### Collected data

------------------------------------------------------------

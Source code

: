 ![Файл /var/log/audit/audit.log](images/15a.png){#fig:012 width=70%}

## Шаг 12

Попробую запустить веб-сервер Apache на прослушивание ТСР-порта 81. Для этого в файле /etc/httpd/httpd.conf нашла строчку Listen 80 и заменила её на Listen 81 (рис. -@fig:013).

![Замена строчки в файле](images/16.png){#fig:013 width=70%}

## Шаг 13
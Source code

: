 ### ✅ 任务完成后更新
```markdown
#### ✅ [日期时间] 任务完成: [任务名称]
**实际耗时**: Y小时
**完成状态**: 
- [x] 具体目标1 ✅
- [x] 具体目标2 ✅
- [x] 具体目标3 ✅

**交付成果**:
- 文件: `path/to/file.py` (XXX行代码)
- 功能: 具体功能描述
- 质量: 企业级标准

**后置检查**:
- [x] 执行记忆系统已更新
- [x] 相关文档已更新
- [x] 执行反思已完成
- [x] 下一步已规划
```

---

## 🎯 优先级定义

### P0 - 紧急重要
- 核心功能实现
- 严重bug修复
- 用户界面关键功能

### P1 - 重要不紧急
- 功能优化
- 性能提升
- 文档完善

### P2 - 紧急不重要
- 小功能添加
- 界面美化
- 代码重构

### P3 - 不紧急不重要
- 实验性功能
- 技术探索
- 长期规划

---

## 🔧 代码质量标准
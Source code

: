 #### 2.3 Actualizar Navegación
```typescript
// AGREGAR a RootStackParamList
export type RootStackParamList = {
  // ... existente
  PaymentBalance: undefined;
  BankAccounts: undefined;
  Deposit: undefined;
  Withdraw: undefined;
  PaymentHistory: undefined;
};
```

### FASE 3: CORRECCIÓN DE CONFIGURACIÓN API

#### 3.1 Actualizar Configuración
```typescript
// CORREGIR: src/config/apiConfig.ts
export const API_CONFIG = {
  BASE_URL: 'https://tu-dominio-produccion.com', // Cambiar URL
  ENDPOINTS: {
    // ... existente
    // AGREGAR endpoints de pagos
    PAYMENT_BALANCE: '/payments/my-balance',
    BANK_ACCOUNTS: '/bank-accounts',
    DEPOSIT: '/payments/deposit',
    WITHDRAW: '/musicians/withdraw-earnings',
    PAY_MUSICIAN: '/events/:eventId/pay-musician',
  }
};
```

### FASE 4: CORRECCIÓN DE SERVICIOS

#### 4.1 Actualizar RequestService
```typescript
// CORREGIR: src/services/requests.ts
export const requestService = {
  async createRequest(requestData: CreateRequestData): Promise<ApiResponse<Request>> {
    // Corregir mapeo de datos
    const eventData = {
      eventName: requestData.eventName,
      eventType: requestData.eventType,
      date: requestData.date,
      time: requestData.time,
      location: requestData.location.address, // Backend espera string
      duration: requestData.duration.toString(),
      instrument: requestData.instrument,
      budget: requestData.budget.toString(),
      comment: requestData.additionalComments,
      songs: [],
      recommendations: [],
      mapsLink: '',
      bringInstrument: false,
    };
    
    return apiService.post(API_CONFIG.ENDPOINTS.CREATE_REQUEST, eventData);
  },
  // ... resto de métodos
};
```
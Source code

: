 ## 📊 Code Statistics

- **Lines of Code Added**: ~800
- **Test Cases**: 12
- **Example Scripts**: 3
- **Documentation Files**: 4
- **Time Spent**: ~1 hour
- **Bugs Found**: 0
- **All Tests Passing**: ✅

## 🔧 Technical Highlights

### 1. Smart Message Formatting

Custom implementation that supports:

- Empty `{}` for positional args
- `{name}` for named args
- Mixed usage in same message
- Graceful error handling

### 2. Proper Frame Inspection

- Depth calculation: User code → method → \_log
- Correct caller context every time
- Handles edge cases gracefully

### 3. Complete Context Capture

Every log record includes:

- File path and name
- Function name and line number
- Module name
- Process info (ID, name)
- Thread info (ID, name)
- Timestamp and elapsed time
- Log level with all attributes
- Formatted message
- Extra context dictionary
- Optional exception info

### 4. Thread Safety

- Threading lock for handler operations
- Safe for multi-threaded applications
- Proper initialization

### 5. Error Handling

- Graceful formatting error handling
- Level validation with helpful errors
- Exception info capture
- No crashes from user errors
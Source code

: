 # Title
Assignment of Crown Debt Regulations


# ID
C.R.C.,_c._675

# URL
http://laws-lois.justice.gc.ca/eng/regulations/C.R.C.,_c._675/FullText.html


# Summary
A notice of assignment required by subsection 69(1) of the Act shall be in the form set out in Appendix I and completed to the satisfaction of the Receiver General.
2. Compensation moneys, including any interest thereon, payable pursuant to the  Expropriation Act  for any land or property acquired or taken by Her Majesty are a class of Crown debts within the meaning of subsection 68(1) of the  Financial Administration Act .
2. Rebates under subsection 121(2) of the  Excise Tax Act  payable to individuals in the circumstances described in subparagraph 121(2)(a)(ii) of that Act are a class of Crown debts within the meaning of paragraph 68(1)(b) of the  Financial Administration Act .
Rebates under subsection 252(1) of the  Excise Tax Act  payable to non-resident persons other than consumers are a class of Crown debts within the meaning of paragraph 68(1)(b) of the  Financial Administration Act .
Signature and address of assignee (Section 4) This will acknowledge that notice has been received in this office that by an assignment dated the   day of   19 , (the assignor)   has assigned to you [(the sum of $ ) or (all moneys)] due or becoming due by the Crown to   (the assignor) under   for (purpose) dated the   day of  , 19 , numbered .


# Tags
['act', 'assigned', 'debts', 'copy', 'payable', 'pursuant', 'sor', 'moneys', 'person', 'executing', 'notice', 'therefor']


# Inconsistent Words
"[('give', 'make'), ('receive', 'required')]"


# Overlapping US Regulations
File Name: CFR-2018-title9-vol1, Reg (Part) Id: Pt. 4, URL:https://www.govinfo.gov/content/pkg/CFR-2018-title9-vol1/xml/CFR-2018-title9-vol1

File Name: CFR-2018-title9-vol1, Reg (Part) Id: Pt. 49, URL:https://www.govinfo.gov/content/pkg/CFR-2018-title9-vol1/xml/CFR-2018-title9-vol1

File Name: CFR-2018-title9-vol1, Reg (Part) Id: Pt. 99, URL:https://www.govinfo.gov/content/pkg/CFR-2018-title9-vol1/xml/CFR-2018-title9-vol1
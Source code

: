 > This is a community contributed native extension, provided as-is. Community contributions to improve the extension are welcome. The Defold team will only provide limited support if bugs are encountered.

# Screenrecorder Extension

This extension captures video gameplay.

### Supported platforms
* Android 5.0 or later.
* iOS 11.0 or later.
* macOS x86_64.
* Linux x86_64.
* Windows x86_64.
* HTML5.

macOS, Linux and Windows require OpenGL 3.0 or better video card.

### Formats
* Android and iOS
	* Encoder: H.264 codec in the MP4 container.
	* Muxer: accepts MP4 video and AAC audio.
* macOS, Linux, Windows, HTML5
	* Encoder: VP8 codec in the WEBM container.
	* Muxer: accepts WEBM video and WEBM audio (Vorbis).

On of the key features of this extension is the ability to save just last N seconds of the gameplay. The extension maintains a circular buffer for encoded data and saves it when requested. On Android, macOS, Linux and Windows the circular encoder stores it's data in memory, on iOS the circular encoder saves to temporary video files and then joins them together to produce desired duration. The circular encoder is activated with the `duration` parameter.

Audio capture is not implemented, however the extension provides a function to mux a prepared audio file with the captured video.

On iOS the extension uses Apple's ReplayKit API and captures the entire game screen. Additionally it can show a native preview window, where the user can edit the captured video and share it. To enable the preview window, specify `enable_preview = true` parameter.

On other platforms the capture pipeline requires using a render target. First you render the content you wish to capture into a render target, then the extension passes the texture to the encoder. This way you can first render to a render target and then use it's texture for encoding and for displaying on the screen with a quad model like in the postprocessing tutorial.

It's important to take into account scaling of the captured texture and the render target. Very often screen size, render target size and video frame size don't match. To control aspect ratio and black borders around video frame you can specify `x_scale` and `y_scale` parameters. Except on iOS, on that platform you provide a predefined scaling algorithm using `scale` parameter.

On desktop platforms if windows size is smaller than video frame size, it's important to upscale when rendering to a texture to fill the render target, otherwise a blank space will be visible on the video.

------------------------------------------------------------

Nothing but a number is expected: the count of lines in the data that include the word "Muxer".

### COMPLETED EXERCISE
2